As Washington braces for this week’s expected vote to impeach President Donald Trump, partisan battle lines hardened on Sunday, with Democrats defending impeachment even if Trump isn’t removed from office and Republicans denouncing the integrity of the constitutional process.

The Democratic-controlled House planned to vote Wednesday on two articles of impeachment against the Republican president, and the decision whether to make Trump the third US president in history to be impeached was expected to play out along party lines.

There is some debate between the White House and GOP-run Senate about the contours of the Senate trial anticipated in January, but there seems little doubt the Senate would acquit Trump.

But a seemingly predetermined result has not convinced Democrats that their impeachment effort, which was prompted by Trump’s push to have Ukraine investigate a Trump political foe, was in vain.

Framing the matter as a national security issue, the chairman of the House committee that led the investigation insisted it was “not a failure in the sense of our constitutional duty in the House”.

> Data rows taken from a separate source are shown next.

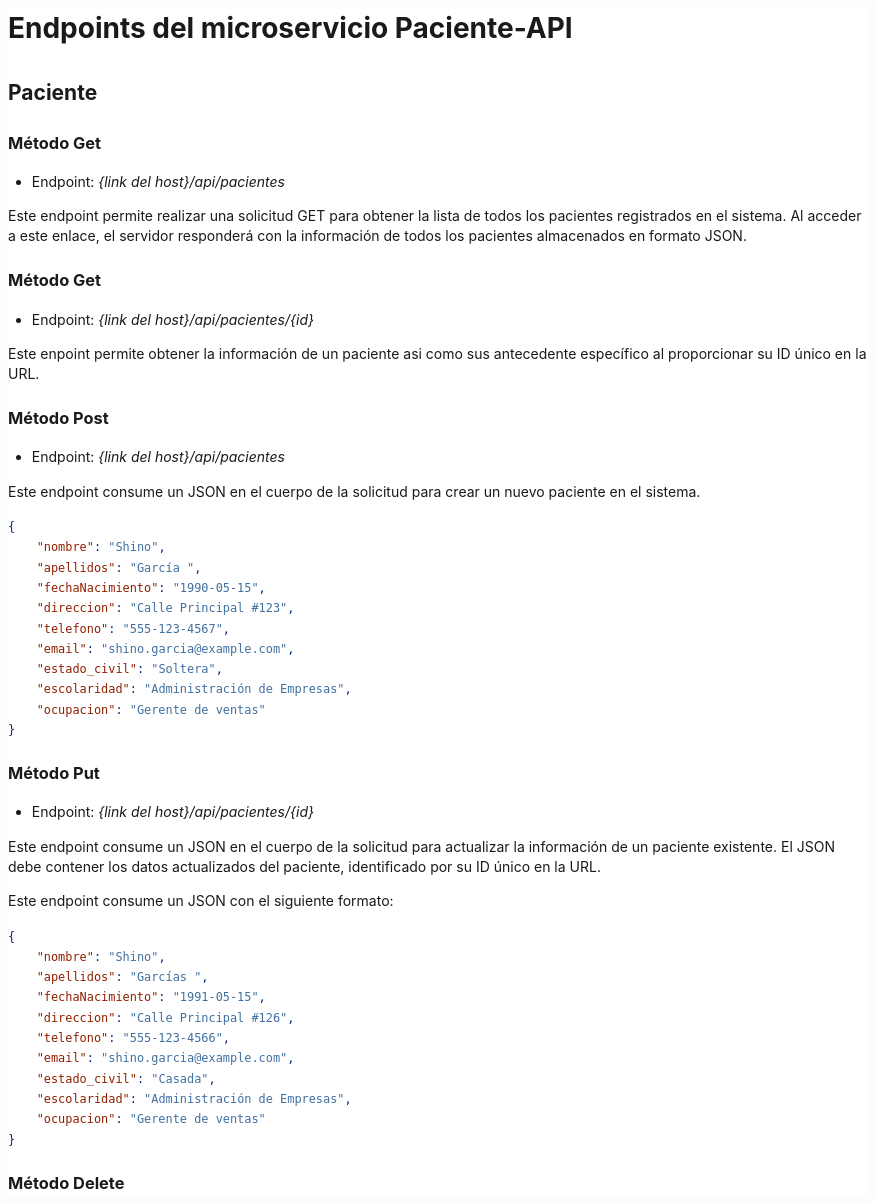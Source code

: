 # Endpoints del microservicio Paciente-API

## Paciente

### Método Get

+ Endpoint: *{link del host}/api/pacientes*

Este endpoint permite realizar una solicitud GET para obtener la lista de todos los pacientes registrados en el sistema. Al acceder a este enlace, el servidor responderá con la información de todos los pacientes almacenados en formato JSON.

### Método Get
+ Endpoint: *{link del host}/api/pacientes/{id}*

Este enpoint permite obtener la información de un paciente asi como sus antecedente específico al proporcionar su ID único en la URL.

### Método Post

+ Endpoint: *{link del host}/api/pacientes*

Este endpoint consume un JSON en el cuerpo de la solicitud para crear un nuevo paciente en el sistema.

```json
{
    "nombre": "Shino",
    "apellidos": "García ",
    "fechaNacimiento": "1990-05-15",
    "direccion": "Calle Principal #123",
    "telefono": "555-123-4567",
    "email": "shino.garcia@example.com",
    "estado_civil": "Soltera",
    "escolaridad": "Administración de Empresas",
    "ocupacion": "Gerente de ventas"
}

```
### Método Put

+ Endpoint: *{link del host}/api/pacientes/{id}*

Este endpoint consume un JSON en el cuerpo de la solicitud para actualizar la información de un paciente existente. El JSON debe contener los datos actualizados del paciente, identificado por su ID único en la URL.

Este endpoint consume un JSON con el siguiente formato:

```json
{
    "nombre": "Shino",
    "apellidos": "Garcías ",
    "fechaNacimiento": "1991-05-15",
    "direccion": "Calle Principal #126",
    "telefono": "555-123-4566",
    "email": "shino.garcia@example.com",
    "estado_civil": "Casada",
    "escolaridad": "Administración de Empresas",
    "ocupacion": "Gerente de ventas"
}

```
### Método Delete
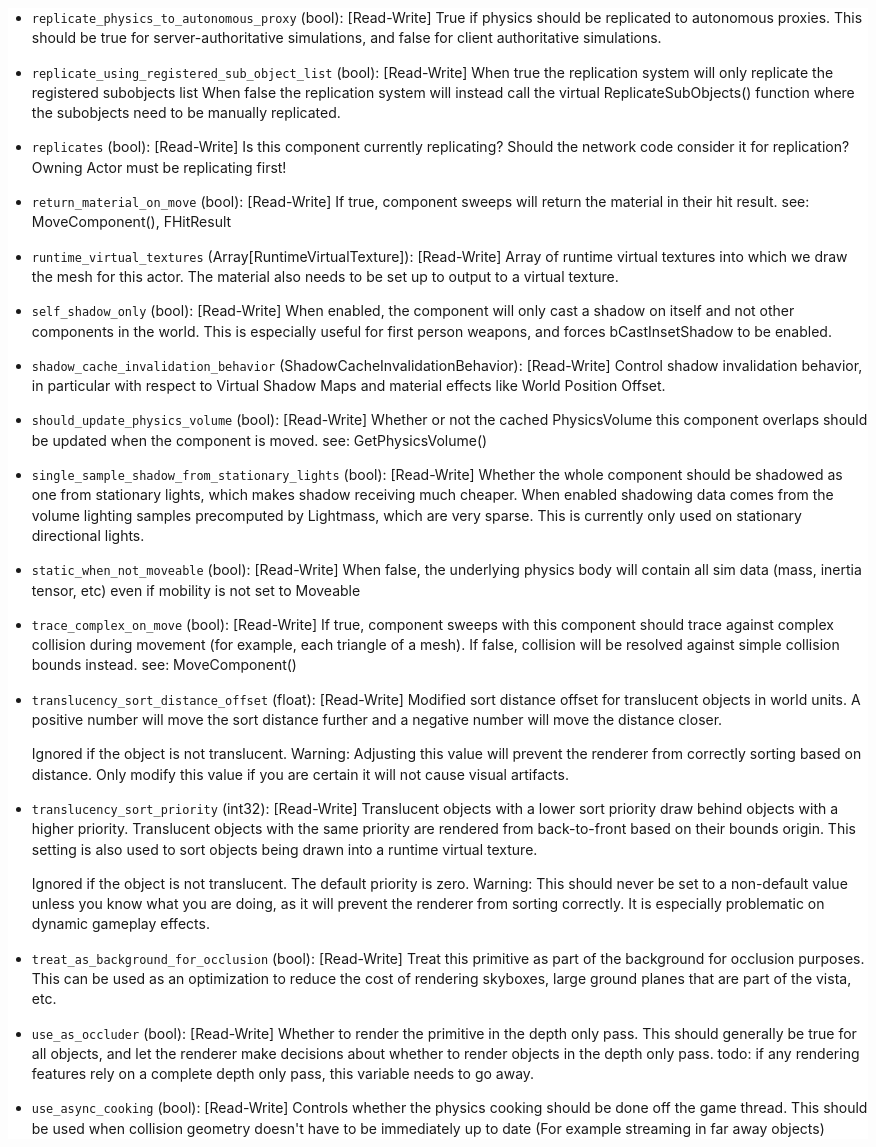 - ``replicate_physics_to_autonomous_proxy`` (bool):  [Read-Write] True if physics should be replicated to autonomous proxies. This should be true for
                server-authoritative simulations, and false for client authoritative simulations.
- ``replicate_using_registered_sub_object_list`` (bool):  [Read-Write] When true the replication system will only replicate the registered subobjects list
  When false the replication system will instead call the virtual ReplicateSubObjects() function where the subobjects need to be manually replicated.
- ``replicates`` (bool):  [Read-Write] Is this component currently replicating? Should the network code consider it for replication? Owning Actor must be replicating first!
- ``return_material_on_move`` (bool):  [Read-Write] If true, component sweeps will return the material in their hit result.
  see: MoveComponent(), FHitResult
- ``runtime_virtual_textures`` (Array[RuntimeVirtualTexture]):  [Read-Write] Array of runtime virtual textures into which we draw the mesh for this actor.
  The material also needs to be set up to output to a virtual texture.
- ``self_shadow_only`` (bool):  [Read-Write] When enabled, the component will only cast a shadow on itself and not other components in the world.
  This is especially useful for first person weapons, and forces bCastInsetShadow to be enabled.
- ``shadow_cache_invalidation_behavior`` (ShadowCacheInvalidationBehavior):  [Read-Write] Control shadow invalidation behavior, in particular with respect to Virtual Shadow Maps and material effects like World Position Offset.
- ``should_update_physics_volume`` (bool):  [Read-Write] Whether or not the cached PhysicsVolume this component overlaps should be updated when the component is moved.
  see: GetPhysicsVolume()
- ``single_sample_shadow_from_stationary_lights`` (bool):  [Read-Write] Whether the whole component should be shadowed as one from stationary lights, which makes shadow receiving much cheaper.
  When enabled shadowing data comes from the volume lighting samples precomputed by Lightmass, which are very sparse.
  This is currently only used on stationary directional lights.
- ``static_when_not_moveable`` (bool):  [Read-Write] When false, the underlying physics body will contain all sim data (mass, inertia tensor, etc) even if mobility is not set to Moveable
- ``trace_complex_on_move`` (bool):  [Read-Write] If true, component sweeps with this component should trace against complex collision during movement (for example, each triangle of a mesh).
  If false, collision will be resolved against simple collision bounds instead.
  see: MoveComponent()
- ``translucency_sort_distance_offset`` (float):  [Read-Write] Modified sort distance offset for translucent objects in world units.
  A positive number will move the sort distance further and a negative number will move the distance closer.

  Ignored if the object is not translucent.
  Warning: Adjusting this value will prevent the renderer from correctly sorting based on distance.  Only modify this value if you are certain it will not cause visual artifacts.
- ``translucency_sort_priority`` (int32):  [Read-Write] Translucent objects with a lower sort priority draw behind objects with a higher priority.
  Translucent objects with the same priority are rendered from back-to-front based on their bounds origin.
  This setting is also used to sort objects being drawn into a runtime virtual texture.

  Ignored if the object is not translucent.  The default priority is zero.
  Warning: This should never be set to a non-default value unless you know what you are doing, as it will prevent the renderer from sorting correctly.
  It is especially problematic on dynamic gameplay effects.
- ``treat_as_background_for_occlusion`` (bool):  [Read-Write] Treat this primitive as part of the background for occlusion purposes. This can be used as an optimization to reduce the cost of rendering skyboxes, large ground planes that are part of the vista, etc.
- ``use_as_occluder`` (bool):  [Read-Write] Whether to render the primitive in the depth only pass.
  This should generally be true for all objects, and let the renderer make decisions about whether to render objects in the depth only pass.
  todo: if any rendering features rely on a complete depth only pass, this variable needs to go away.
- ``use_async_cooking`` (bool):  [Read-Write] Controls whether the physics cooking should be done off the game thread. This should be used when collision geometry doesn't have to be immediately up to date (For example streaming in far away objects)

Democrats expect support for impeachment from all but a few of their members; no Republicans are expected to join them. From the beginning of the inquiry, Trump has tried to cast it as a purely political effort by Democrats to undo the result of the 2016 election.

Trump is accused of abusing his presidential power by asking Ukraine to investigate his 2020 rival Joe Biden while holding American military aid as leverage, and obstructing Congress by blocking the House’s efforts to investigate his actions.

Trump has lashed out repeatedly against impeachment and has told confidants that even if he is acquitted in the Senate as expected, it will be a stain on his legacy.